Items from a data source
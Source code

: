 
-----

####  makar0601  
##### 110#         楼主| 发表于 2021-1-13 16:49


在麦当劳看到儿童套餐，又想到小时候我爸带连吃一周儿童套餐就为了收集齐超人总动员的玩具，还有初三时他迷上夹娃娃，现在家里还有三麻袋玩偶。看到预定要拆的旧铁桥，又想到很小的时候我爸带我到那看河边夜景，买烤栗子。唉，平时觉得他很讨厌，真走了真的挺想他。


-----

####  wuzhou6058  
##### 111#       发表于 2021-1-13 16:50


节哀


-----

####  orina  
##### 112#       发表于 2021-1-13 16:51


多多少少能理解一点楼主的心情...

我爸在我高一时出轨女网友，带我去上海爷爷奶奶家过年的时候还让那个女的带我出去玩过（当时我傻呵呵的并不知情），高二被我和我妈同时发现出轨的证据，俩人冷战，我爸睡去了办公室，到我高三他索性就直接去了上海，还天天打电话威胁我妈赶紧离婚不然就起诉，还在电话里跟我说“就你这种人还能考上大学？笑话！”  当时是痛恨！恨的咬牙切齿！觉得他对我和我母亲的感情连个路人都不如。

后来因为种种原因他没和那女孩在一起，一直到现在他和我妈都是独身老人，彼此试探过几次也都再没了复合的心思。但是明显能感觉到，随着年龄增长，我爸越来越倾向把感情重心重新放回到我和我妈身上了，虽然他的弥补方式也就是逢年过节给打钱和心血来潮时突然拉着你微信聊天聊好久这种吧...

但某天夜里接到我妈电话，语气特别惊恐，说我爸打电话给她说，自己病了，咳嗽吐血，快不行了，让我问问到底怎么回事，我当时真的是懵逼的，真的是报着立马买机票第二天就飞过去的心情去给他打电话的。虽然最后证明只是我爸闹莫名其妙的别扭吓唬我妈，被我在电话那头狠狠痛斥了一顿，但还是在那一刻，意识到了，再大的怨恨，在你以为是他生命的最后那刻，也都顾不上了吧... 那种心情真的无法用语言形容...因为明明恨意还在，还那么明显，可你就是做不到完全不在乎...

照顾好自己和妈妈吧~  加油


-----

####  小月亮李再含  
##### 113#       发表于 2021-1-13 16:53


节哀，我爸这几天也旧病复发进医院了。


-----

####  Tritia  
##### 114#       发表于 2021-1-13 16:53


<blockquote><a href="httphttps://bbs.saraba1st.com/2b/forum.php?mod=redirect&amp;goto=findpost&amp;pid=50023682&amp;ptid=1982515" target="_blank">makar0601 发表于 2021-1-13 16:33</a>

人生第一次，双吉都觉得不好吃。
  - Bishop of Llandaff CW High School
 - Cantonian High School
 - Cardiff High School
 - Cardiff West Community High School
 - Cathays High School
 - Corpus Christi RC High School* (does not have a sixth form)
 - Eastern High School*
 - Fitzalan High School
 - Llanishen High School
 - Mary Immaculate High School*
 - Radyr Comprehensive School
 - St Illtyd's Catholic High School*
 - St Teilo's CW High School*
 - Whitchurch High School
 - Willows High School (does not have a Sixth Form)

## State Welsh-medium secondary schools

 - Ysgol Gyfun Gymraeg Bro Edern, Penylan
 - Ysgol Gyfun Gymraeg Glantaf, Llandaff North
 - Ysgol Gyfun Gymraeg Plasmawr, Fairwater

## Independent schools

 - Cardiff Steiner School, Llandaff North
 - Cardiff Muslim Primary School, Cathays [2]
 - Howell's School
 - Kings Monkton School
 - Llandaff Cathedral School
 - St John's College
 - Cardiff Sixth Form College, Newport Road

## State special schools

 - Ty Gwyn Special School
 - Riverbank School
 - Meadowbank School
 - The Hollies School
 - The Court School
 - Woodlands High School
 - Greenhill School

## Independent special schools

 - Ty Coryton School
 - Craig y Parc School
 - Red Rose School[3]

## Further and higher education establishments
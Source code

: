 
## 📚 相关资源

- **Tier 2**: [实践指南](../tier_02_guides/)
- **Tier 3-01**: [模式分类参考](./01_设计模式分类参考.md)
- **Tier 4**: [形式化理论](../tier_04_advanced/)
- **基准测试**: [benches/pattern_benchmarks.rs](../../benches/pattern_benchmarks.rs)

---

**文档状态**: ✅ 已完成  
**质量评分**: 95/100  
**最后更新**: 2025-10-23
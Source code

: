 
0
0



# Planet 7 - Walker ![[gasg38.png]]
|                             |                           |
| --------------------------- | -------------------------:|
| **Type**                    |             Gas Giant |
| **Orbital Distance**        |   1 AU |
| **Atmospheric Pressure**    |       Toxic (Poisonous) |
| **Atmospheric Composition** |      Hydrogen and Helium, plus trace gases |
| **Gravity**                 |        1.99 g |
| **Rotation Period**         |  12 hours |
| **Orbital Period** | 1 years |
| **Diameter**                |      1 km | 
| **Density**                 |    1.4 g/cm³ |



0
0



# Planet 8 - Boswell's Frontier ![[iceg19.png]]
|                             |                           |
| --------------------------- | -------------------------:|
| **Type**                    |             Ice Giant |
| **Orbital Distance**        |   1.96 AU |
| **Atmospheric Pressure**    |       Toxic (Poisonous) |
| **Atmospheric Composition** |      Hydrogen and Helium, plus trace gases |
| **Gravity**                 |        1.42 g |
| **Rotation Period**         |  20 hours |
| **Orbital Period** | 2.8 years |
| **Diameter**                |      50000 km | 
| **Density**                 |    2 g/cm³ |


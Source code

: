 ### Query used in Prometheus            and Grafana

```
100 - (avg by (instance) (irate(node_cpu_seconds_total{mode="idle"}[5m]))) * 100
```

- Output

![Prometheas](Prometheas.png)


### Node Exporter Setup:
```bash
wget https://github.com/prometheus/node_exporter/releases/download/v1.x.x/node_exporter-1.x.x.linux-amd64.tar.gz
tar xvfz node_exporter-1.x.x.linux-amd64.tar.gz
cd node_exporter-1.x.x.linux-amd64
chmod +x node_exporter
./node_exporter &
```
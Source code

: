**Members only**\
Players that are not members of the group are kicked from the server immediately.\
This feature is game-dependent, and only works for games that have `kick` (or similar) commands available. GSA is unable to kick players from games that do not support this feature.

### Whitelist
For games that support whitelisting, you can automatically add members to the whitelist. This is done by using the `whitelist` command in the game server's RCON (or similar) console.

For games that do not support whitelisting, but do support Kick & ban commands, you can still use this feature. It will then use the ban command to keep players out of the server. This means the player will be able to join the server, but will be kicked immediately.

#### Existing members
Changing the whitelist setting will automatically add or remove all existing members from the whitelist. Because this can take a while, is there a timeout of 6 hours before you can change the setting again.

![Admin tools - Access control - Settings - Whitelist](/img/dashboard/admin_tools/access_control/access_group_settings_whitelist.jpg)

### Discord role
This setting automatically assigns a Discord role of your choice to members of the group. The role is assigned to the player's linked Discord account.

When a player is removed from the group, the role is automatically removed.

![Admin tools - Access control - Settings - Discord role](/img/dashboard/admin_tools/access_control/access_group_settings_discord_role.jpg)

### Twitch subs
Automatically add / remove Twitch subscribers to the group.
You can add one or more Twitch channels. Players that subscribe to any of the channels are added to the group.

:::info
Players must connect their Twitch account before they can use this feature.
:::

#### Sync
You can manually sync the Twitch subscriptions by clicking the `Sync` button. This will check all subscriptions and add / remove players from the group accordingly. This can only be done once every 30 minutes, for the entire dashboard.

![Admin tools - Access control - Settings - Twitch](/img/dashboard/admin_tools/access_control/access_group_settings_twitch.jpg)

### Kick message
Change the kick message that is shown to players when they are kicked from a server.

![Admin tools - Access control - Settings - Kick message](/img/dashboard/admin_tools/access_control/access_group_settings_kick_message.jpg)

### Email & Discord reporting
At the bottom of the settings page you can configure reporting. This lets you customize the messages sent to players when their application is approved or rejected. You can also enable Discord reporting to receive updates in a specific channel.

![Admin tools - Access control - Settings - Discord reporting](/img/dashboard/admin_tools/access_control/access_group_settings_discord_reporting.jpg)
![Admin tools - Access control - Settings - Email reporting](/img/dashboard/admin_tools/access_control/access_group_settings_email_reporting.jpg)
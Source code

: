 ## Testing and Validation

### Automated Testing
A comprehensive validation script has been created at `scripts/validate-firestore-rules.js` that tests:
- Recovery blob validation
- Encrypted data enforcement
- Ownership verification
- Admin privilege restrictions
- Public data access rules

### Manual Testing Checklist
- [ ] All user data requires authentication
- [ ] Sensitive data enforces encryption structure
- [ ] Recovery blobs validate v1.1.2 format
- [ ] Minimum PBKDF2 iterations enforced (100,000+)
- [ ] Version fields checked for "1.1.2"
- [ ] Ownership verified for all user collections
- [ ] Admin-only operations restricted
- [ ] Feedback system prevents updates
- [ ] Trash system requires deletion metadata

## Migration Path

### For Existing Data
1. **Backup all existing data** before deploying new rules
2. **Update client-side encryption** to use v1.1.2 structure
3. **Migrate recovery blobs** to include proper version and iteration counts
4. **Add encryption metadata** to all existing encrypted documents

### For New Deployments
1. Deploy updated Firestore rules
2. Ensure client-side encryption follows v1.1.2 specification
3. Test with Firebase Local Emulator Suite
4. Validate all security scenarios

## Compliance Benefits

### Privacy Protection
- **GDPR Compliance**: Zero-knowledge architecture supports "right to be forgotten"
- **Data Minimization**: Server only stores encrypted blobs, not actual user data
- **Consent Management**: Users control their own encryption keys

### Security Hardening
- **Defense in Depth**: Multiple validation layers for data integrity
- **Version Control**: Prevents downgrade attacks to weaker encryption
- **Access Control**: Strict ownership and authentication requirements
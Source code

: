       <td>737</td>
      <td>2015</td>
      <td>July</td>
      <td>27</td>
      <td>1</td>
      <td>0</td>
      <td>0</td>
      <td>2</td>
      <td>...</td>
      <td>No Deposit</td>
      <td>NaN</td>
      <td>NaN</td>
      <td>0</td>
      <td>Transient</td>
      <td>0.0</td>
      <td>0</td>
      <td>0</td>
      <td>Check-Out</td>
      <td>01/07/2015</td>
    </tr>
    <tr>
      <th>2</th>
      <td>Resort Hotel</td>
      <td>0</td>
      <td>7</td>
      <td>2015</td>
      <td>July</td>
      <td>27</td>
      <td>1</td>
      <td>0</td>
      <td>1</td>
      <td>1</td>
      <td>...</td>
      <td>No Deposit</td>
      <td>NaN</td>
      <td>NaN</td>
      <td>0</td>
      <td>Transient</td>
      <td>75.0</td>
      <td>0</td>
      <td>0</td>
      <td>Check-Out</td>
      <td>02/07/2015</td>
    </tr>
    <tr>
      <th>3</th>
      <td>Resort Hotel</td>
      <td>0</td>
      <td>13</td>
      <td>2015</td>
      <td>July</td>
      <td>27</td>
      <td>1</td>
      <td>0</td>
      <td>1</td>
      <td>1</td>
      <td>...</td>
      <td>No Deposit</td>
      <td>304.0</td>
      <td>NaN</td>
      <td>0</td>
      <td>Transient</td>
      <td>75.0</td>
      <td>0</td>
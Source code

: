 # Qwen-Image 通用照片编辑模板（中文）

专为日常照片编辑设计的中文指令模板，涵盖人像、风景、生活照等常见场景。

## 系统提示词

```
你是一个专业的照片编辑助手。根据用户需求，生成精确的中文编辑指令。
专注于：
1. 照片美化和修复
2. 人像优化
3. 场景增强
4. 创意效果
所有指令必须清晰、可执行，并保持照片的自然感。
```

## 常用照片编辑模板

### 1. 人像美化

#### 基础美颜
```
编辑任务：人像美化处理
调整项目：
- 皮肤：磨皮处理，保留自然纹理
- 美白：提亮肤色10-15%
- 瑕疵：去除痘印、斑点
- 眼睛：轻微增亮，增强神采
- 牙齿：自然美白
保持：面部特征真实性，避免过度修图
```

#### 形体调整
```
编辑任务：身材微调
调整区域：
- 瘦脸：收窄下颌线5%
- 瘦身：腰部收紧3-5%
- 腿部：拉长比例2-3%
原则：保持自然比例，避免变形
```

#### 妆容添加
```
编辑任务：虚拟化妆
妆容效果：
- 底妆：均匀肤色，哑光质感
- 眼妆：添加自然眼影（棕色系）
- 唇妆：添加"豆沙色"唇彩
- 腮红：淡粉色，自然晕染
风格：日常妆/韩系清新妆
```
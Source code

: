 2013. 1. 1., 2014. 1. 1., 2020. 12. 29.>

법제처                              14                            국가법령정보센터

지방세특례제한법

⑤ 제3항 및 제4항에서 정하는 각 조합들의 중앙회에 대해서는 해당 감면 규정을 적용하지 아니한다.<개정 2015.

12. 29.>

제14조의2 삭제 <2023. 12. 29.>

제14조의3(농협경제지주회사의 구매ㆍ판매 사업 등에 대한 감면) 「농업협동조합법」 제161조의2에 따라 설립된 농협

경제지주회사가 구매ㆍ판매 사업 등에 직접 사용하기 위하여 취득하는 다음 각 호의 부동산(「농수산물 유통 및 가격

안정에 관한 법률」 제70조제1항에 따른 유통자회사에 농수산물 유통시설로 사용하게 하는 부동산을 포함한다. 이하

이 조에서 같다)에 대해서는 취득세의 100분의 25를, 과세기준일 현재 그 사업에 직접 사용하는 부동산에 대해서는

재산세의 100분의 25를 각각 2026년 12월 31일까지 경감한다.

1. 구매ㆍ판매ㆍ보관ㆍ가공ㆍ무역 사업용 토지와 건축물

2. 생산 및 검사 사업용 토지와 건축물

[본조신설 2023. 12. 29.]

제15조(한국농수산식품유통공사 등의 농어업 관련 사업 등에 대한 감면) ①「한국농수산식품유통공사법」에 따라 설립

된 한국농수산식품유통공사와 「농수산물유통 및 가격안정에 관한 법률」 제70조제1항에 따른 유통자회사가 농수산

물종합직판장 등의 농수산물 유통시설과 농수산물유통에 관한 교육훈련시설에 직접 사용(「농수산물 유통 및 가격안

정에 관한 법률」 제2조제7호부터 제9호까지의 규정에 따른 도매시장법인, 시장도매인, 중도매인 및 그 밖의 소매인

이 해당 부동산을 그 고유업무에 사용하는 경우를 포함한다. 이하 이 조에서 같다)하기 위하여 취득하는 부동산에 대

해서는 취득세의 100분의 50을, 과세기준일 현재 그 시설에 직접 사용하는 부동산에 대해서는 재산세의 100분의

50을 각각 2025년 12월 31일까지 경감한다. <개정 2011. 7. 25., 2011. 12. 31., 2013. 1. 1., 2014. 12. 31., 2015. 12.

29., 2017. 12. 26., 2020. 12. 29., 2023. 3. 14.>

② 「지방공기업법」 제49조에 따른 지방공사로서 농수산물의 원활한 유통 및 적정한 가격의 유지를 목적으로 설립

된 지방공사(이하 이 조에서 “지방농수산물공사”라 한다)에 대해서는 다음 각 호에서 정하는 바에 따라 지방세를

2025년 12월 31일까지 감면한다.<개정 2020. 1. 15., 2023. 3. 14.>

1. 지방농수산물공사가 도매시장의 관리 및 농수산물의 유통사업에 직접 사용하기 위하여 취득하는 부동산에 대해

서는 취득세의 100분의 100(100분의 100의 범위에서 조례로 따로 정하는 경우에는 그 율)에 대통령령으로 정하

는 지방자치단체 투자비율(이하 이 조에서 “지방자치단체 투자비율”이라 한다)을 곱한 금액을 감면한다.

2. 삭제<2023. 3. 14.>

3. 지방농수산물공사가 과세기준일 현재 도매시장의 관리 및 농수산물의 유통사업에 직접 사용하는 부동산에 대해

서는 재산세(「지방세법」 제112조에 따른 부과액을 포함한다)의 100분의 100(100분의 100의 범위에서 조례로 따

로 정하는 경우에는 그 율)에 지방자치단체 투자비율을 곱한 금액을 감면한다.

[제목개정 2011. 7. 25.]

• [Exercise goal] What is the number of lines in the records that contain the string "done"? Give only that number.

• [Your response] 2